Output all records below verbatim.

══════════════════════════════

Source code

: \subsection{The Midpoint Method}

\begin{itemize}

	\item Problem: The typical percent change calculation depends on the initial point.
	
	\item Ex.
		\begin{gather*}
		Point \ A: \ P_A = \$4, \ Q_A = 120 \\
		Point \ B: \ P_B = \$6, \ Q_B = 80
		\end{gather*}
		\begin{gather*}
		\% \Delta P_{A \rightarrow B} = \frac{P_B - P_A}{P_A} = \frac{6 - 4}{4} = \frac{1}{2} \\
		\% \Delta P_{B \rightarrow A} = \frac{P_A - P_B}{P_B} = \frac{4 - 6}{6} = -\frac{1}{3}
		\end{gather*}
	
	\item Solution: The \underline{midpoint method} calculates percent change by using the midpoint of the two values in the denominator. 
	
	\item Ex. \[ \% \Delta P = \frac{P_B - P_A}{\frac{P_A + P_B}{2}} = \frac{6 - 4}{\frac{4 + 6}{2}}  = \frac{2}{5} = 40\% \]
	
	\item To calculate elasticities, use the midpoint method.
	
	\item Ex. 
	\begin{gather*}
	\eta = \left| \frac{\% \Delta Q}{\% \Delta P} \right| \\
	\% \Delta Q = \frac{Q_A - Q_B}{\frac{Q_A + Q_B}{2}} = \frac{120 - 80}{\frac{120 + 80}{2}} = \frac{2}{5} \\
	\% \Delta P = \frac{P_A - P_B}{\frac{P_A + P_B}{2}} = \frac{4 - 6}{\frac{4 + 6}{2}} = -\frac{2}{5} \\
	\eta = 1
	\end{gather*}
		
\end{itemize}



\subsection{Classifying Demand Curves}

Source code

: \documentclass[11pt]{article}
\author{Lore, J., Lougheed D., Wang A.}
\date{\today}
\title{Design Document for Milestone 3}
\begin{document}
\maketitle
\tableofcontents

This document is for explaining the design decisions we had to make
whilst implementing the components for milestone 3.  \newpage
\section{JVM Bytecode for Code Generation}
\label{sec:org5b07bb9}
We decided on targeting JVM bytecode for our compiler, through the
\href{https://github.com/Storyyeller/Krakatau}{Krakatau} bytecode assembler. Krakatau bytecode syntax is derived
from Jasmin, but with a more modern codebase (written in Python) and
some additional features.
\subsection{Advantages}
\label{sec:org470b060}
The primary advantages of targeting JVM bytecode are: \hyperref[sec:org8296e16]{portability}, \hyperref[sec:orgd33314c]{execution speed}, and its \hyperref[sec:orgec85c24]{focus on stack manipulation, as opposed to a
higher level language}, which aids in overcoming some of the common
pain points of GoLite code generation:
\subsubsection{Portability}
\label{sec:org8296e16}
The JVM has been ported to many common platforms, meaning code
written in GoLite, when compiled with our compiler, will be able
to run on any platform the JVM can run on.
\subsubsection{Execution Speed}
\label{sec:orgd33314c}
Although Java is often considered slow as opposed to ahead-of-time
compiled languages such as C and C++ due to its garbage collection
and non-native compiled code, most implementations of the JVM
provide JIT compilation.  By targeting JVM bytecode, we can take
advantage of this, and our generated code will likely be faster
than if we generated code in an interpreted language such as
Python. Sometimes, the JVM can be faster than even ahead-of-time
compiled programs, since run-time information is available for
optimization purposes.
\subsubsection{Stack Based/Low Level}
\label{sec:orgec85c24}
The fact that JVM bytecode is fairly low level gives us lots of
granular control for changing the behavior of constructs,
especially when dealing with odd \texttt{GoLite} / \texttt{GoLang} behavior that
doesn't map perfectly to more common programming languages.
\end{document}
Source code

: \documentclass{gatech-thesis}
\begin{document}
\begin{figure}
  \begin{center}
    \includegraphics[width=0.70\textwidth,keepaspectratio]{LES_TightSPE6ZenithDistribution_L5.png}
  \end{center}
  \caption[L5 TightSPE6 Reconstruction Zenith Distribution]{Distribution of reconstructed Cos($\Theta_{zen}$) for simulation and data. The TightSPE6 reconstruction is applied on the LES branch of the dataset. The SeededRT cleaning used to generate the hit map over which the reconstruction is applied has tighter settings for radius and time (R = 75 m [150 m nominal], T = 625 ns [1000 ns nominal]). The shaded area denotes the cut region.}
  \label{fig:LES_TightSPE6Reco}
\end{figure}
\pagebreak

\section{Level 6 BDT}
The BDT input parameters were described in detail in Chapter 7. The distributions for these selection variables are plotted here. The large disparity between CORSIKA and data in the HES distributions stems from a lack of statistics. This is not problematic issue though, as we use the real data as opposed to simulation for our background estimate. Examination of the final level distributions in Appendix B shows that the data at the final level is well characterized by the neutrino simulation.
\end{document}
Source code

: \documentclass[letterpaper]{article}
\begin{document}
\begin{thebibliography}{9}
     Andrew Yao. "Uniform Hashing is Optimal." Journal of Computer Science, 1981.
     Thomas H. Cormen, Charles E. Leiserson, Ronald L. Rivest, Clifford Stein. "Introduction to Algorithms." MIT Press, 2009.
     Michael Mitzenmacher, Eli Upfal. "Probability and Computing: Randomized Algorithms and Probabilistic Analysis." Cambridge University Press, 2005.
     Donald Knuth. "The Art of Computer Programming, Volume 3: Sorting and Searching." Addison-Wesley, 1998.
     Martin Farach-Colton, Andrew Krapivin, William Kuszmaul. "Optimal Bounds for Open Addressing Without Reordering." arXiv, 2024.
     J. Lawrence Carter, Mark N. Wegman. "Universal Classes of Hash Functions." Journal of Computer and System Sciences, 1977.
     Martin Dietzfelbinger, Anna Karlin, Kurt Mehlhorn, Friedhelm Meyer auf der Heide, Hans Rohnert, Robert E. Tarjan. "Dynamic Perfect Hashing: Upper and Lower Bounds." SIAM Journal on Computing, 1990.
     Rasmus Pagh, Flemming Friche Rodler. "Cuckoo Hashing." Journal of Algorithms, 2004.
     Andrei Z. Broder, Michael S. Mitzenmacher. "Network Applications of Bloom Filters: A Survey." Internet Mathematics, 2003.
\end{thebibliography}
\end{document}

══════════════════════════════

[EXERCISE SOLUTION]:
Source code

: \subsection{The Midpoint Method}

\begin{itemize}

	\item Problem: The typical percent change calculation depends on the initial point.
	
	\item Ex.
		\begin{gather*}
		Point \ A: \ P_A = \$4, \ Q_A = 120 \\
		Point \ B: \ P_B = \$6, \ Q_B = 80
		\end{gather*}
		\begin{gather*}
		\% \Delta P_{A \rightarrow B} = \frac{P_B - P_A}{P_A} = \frac{6 - 4}{4} = \frac{1}{2} \\
		\% \Delta P_{B \rightarrow A} = \frac{P_A - P_B}{P_B} = \frac{4 - 6}{6} = -\frac{1}{3}
		\end{gather*}
	
	\item Solution: The \underline{midpoint method} calculates percent change by using the midpoint of the two values in the denominator. 
	
	\item Ex. \[ \% \Delta P = \frac{P_B - P_A}{\frac{P_A + P_B}{2}} = \frac{6 - 4}{\frac{4 + 6}{2}}  = \frac{2}{5} = 40\% \]
	
	\item To calculate elasticities, use the midpoint method.
	
	\item Ex. 
	\begin{gather*}
	\eta = \left| \frac{\% \Delta Q}{\% \Delta P} \right| \\
	\% \Delta Q = \frac{Q_A - Q_B}{\frac{Q_A + Q_B}{2}} = \frac{120 - 80}{\frac{120 + 80}{2}} = \frac{2}{5} \\
	\% \Delta P = \frac{P_A - P_B}{\frac{P_A + P_B}{2}} = \frac{4 - 6}{\frac{4 + 6}{2}} = -\frac{2}{5} \\
	\eta = 1
	\end{gather*}
		
\end{itemize}



\subsection{Classifying Demand Curves}

Source code

: \documentclass[11pt]{article}
\author{Lore, J., Lougheed D., Wang A.}
\date{\today}
\title{Design Document for Milestone 3}
\begin{document}
\maketitle
\tableofcontents

This document is for explaining the design decisions we had to make
whilst implementing the components for milestone 3.  \newpage
\section{JVM Bytecode for Code Generation}
\label{sec:org5b07bb9}
We decided on targeting JVM bytecode for our compiler, through the
\href{https://github.com/Storyyeller/Krakatau}{Krakatau} bytecode assembler. Krakatau bytecode syntax is derived
from Jasmin, but with a more modern codebase (written in Python) and
some additional features.
\subsection{Advantages}
\label{sec:org470b060}
The primary advantages of targeting JVM bytecode are: \hyperref[sec:org8296e16]{portability}, \hyperref[sec:orgd33314c]{execution speed}, and its \hyperref[sec:orgec85c24]{focus on stack manipulation, as opposed to a
higher level language}, which aids in overcoming some of the common
pain points of GoLite code generation:
\subsubsection{Portability}
\label{sec:org8296e16}
The JVM has been ported to many common platforms, meaning code
written in GoLite, when compiled with our compiler, will be able
to run on any platform the JVM can run on.
\subsubsection{Execution Speed}
\label{sec:orgd33314c}
Although Java is often considered slow as opposed to ahead-of-time
compiled languages such as C and C++ due to its garbage collection
and non-native compiled code, most implementations of the JVM
provide JIT compilation.  By targeting JVM bytecode, we can take
advantage of this, and our generated code will likely be faster
than if we generated code in an interpreted language such as
Python. Sometimes, the JVM can be faster than even ahead-of-time
compiled programs, since run-time information is available for
optimization purposes.
\subsubsection{Stack Based/Low Level}
\label{sec:orgec85c24}
The fact that JVM bytecode is fairly low level gives us lots of
granular control for changing the behavior of constructs,
especially when dealing with odd \texttt{GoLite} / \texttt{GoLang} behavior that
doesn't map perfectly to more common programming languages.
\end{document}
Source code

: \documentclass{gatech-thesis}
\begin{document}
\begin{figure}
  \begin{center}
    \includegraphics[width=0.70\textwidth,keepaspectratio]{LES_TightSPE6ZenithDistribution_L5.png}
  \end{center}
  \caption[L5 TightSPE6 Reconstruction Zenith Distribution]{Distribution of reconstructed Cos($\Theta_{zen}$) for simulation and data. The TightSPE6 reconstruction is applied on the LES branch of the dataset. The SeededRT cleaning used to generate the hit map over which the reconstruction is applied has tighter settings for radius and time (R = 75 m [150 m nominal], T = 625 ns [1000 ns nominal]). The shaded area denotes the cut region.}
  \label{fig:LES_TightSPE6Reco}
\end{figure}
\pagebreak

\section{Level 6 BDT}
The BDT input parameters were described in detail in Chapter 7. The distributions for these selection variables are plotted here. The large disparity between CORSIKA and data in the HES distributions stems from a lack of statistics. This is not problematic issue though, as we use the real data as opposed to simulation for our background estimate. Examination of the final level distributions in Appendix B shows that the data at the final level is well characterized by the neutrino simulation.
\end{document}
Source code

: \documentclass[letterpaper]{article}
\begin{document}
\begin{thebibliography}{9}
     Andrew Yao. "Uniform Hashing is Optimal." Journal of Computer Science, 1981.
     Thomas H. Cormen, Charles E. Leiserson, Ronald L. Rivest, Clifford Stein. "Introduction to Algorithms." MIT Press, 2009.
     Michael Mitzenmacher, Eli Upfal. "Probability and Computing: Randomized Algorithms and Probabilistic Analysis." Cambridge University Press, 2005.
     Donald Knuth. "The Art of Computer Programming, Volume 3: Sorting and Searching." Addison-Wesley, 1998.
     Martin Farach-Colton, Andrew Krapivin, William Kuszmaul. "Optimal Bounds for Open Addressing Without Reordering." arXiv, 2024.
     J. Lawrence Carter, Mark N. Wegman. "Universal Classes of Hash Functions." Journal of Computer and System Sciences, 1977.
     Martin Dietzfelbinger, Anna Karlin, Kurt Mehlhorn, Friedhelm Meyer auf der Heide, Hans Rohnert, Robert E. Tarjan. "Dynamic Perfect Hashing: Upper and Lower Bounds." SIAM Journal on Computing, 1990.
     Rasmus Pagh, Flemming Friche Rodler. "Cuckoo Hashing." Journal of Algorithms, 2004.
     Andrei Z. Broder, Michael S. Mitzenmacher. "Network Applications of Bloom Filters: A Survey." Internet Mathematics, 2003.
\end{thebibliography}
\end{document}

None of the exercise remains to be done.